Personal information
- Full name: Craig Stuart Atkins
- Born: 29 May 1966 (age 60) Melbourne, Victoria, Australia
- Batting: Left-handed
- Bowling: Slow left-arm orthodox
- Role: All-rounder

Domestic team information
- 1995: Northamptonshire
- Only First-class: 18 May 1995 Northamptonshire v Surrey
- Only List A: 27 August 1995 Northamptonshire v Nottinghamshire

Career statistics
| Competition | First-class | List A |
| Matches | 1 | 1 |
| Runs scored | 13 | – |
| Batting average | 13.00 | – |
| 100s/50s | 0/0 | –/– |
| Top score | 8* | – |
| Balls bowled | 66 | 26 |
| Wickets | 1 | 0 |
| Bowling average | 46.00 | – |
| 5 wickets in innings | 0 | – |
| 10 wickets in match | 0 | – |
| Best bowling | 1/46 | – |
| Catches/stumpings | 0/0 | 0/0 |
- Source: CricketArchive (subscription required), 5 November 2011

= Craig Atkins =

Australian cricketer

Craig Atkins (born 29 May 1966) was an Australian cricketer. He was a left-handed batsman and left-arm slow bowler who played for Northamptonshire. He was born in Melbourne.

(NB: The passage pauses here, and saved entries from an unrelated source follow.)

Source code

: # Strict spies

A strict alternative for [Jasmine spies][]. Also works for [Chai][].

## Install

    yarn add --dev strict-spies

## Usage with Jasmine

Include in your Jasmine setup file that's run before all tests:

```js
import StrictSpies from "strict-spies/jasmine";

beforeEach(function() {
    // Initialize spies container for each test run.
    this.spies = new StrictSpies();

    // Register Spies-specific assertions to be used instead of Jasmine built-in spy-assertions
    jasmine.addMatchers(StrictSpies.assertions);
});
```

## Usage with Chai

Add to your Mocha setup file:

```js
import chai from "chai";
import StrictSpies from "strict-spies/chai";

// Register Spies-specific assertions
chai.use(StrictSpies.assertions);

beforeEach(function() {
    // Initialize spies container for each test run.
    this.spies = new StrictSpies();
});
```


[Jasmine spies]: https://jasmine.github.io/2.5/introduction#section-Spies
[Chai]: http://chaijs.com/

Atkins made his Second XI debut for the side during the 1990 season, though he did not make another appearance in the competition until 1994, when he played for Essex Second XI. The following month, he also played in matches for Hampshire, Leicestershire, and Northamptonshire Second XI teams.

Receiving British citizenship in early 1995, Atkins was signed to a one-year deal with Northamptonshire in February 1995. During the 1995 season, Atkins made his only first-class appearance, against Surrey. From the tailend, he scored 5 runs in the first innings in which he batted, and 8 not out in the second. From 11 overs of bowling, he took figures of 1–46, his only wicket being that of Mark Butcher.

Atkins made a single List A appearance in the same season, though he did not bat in the match.

Between 1997 and 1998, Atkins played for Cumberland in the Minor Counties Championship and MCC Trophy.